Listening on classical fm a few days ago heard a flute concerto - spirited piece and some lovely passages - turned out to be Pleyel.

Not as good as the mozart flute concertos of course but - enjoyable and perhaps worth another listen - I rarely feel that way about anybody other than mozart or haydn from that era - even CPE I rarely revisit.

So what else is worth listening to from Pleyel? I think he composed a lot.


----------



## Pugg (Aug 8, 2014)

From the "whole" lot: try these ones: Clarinet Concertos, Piano Trios and the Prussian Quartets .
CPO has some wonderful recordings .


----------



## Larkenfield (Jun 5, 2017)

Ignaz Pleyel... play on! (According to Chopin, his pianos weren't bad either.)


----------



## KenOC (Mar 7, 2011)

Pleyel moved to Paris in 1795 and began a music publishing business in 1797. He began manufacturing pianos in 1807.
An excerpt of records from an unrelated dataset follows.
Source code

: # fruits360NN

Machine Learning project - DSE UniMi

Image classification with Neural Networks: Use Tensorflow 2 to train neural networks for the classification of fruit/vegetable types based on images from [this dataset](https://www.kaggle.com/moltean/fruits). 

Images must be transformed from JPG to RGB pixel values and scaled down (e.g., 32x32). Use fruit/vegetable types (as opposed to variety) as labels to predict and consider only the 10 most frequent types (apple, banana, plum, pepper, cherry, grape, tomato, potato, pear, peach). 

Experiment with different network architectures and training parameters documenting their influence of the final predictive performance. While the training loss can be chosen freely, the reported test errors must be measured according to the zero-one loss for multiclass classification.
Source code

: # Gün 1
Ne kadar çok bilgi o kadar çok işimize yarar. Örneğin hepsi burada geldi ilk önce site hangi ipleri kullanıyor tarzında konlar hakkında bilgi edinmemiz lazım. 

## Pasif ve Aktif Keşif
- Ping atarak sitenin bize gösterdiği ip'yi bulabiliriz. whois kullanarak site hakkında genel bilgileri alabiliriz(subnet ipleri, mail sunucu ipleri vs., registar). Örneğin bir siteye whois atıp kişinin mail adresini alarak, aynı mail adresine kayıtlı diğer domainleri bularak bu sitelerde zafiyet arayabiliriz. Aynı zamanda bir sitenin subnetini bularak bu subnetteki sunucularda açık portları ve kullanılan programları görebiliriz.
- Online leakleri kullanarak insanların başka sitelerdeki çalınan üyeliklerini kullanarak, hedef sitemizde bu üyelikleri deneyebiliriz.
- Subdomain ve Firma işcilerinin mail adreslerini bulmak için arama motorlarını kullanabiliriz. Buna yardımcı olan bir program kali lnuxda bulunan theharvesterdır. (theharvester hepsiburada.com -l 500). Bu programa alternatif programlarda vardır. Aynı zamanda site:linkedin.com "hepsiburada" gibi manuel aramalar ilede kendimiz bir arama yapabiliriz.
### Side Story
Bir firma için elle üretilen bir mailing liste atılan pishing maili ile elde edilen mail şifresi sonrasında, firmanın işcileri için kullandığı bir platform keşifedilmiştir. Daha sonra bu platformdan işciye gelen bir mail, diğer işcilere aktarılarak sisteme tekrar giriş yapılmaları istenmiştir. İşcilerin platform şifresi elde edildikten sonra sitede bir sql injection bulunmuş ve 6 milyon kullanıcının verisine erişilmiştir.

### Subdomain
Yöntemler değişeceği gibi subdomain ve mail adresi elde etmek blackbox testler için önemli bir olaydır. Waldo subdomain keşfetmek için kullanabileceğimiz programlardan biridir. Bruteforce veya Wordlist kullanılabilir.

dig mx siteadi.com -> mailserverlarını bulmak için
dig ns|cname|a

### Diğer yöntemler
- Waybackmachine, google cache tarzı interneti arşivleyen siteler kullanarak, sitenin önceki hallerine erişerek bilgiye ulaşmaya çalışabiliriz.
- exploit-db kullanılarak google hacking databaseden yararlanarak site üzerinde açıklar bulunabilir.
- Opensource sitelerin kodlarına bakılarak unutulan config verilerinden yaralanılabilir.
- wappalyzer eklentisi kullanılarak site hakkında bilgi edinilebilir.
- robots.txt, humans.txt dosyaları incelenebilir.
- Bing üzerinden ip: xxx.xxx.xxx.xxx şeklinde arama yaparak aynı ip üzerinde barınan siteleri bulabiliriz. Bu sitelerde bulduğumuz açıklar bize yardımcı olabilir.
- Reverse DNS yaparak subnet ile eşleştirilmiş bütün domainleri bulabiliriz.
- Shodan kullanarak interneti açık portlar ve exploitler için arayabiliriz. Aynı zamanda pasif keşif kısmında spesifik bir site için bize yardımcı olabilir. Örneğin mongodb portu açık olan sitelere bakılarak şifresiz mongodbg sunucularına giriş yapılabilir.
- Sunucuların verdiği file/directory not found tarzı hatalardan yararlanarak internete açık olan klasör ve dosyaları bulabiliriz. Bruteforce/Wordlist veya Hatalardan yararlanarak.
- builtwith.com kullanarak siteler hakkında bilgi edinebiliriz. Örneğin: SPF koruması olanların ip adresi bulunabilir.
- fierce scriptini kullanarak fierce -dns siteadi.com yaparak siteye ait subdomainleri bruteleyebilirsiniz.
Prior to 1795, he was present at a musical evening in Vienna where Beethoven performed and improvised. On hearing the latter, Pleyel rushed to the piano and seized Beethoven’s hands and kissed them.


----------



## jurianbai (Nov 23, 2008)

I collected many his string quartets that available in market (see this blog). Apart of that I also like his Cello concerto and one cd on symphonie concertante + violin concerto.


----------



## mmsbls (Mar 6, 2011)

I love his Symphonie Concertantes (A, B flat, D for 2 Violins). I also enjoy his four cello concertos (3 in C, and 1 in D). I have a number of his symphonies and a violin concerto. I enjoy them all, but I especially like the Symphonie Concertantes.


----------



## John Kiunke (Mar 25, 2016)

His Symphony in F minor is a very nice piece, but my favorite works of his are the nine Prussian Quartets (CPO). I actually prefer them to many of Haydn and Mozart's quartets. He, Kozeluch, and Haydn, were the big three from about 1785 to 1800. Mozart, Beethoven and Gyrowetz were popular too, but the former three were all referred to at one point as the most popular composer in Europe.


----------